Last year, I wrote a semi-guide for people who are subjects of interviews and I included this note:
“Hollywood has made you believe that your saying “off the record” means I’m somehow legally obligated to put my pen down and ignore what you say. That’s just simply not the case. The phrase “off the record” is just a series of words that don’t mean anything and aren’t legally binding whatsoever.”
Drake obviously didn’t read that article or receive the proper media training because he apparently said some things about Kanye West to his Rolling Stone reporter that he thought was off the record. And he paid the price for it, as he’s probably ruffled Kanye and Fabolous’ feathers…something Drake does not want any part of.
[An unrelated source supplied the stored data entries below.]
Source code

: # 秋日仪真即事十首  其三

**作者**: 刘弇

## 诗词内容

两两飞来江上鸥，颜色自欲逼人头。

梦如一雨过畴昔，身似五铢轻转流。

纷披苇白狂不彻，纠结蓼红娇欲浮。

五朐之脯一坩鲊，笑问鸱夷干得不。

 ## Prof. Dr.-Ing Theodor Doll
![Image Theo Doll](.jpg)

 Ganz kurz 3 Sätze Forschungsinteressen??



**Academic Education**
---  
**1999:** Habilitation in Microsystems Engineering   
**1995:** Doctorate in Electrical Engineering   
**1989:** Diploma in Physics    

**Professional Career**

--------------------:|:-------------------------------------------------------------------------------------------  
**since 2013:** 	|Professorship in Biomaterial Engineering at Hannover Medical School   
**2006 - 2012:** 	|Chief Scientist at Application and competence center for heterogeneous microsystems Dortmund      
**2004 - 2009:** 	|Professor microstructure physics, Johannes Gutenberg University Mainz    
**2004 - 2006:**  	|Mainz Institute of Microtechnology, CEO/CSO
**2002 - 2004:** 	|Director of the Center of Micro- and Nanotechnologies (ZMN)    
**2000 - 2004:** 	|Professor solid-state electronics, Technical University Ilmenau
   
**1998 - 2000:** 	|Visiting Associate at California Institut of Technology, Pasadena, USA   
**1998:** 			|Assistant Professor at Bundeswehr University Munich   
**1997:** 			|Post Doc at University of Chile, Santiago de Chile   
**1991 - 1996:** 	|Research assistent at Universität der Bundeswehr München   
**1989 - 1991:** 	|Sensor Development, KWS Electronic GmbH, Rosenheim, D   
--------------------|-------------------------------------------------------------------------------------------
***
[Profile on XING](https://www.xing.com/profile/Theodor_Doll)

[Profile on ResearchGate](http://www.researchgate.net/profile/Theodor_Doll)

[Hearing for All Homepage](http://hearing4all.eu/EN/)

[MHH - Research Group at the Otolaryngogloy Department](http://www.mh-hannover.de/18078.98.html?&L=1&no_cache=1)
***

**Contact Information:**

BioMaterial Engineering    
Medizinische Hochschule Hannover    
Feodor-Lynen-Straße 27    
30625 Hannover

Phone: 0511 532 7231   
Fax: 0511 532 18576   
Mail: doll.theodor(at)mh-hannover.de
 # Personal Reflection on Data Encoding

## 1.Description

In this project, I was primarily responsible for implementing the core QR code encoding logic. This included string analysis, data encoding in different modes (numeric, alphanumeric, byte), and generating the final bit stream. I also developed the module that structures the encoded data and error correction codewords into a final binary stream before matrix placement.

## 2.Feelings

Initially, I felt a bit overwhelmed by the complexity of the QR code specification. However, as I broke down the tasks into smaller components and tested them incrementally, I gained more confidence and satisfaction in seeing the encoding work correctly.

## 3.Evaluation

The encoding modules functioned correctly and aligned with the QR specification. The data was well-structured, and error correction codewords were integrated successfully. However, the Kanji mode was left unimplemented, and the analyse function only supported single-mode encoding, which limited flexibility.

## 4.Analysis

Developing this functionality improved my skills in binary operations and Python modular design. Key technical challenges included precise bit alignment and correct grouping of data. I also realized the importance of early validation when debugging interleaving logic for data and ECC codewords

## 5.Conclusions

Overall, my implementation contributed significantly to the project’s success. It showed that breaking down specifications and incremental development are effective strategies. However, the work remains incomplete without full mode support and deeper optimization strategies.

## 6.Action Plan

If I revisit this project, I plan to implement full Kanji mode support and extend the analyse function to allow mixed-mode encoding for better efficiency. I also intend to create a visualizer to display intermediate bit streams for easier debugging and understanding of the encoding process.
Their patched-up friendship doesn’t exclude criticism. For instance, Drake says that he was ambivalent about Kanye’s last album, “Yeezus.” “There were some real questionable bars on there,” he says. “Like that ‘Swaghili’ line? Come on, man. Even Fabolous wouldn’t say some shit like that.” But Drake says he speaks from a bedrock of deep respect. “Kanye’s the reason I’m here. I love everything about that guy.”
Drake has denied speaking about Yeezus for the “interview portion” of the feature, tweeting then deleting a few of the messages (but not before the Internet could save them first).
Here’s where Drake messed up. He should understand that the entire time the journalist is with him, he’s in the “interview portion.” If Drake doesn’t want his words put in a magazine, he just shouldn’t say anything.
But, as always, there are two sides here. While it’s not illegal or immoral for Rolling Stone to publish Drake’s words if he’s not actively conducting an interview, the magazine is walking a tight rope. Last year, they did the same thing to Serena Williams, publishing her obviously aloof comments about sexual assault. Rolling Stone doesn’t want to build a reputation as a magazine celebrities can’t trust or need to be careful around. Sure, they’re making headlines and selling copies in the short run, but their reputation* stands to lose a lot by continuing to betray their subjects’ trust.
In the end, Drake made a rookie mistake and Rolling Stone is looking amateur in turn. What may be more important is the fact that Drake is learning the pitfalls of upper echelon fame that’s been driving people like Kanye crazy all these years. We’ll see how well Drake can handle this level of scrutiny and if he can keep up his image he’s carefully crafted in the meantime.
Rolling Stone has yet to respond to Drake’s allegations.
* — Who am I kidding? They put that Boston bomber on the cover and made him look like a pop star, so f*ck these guys already, right?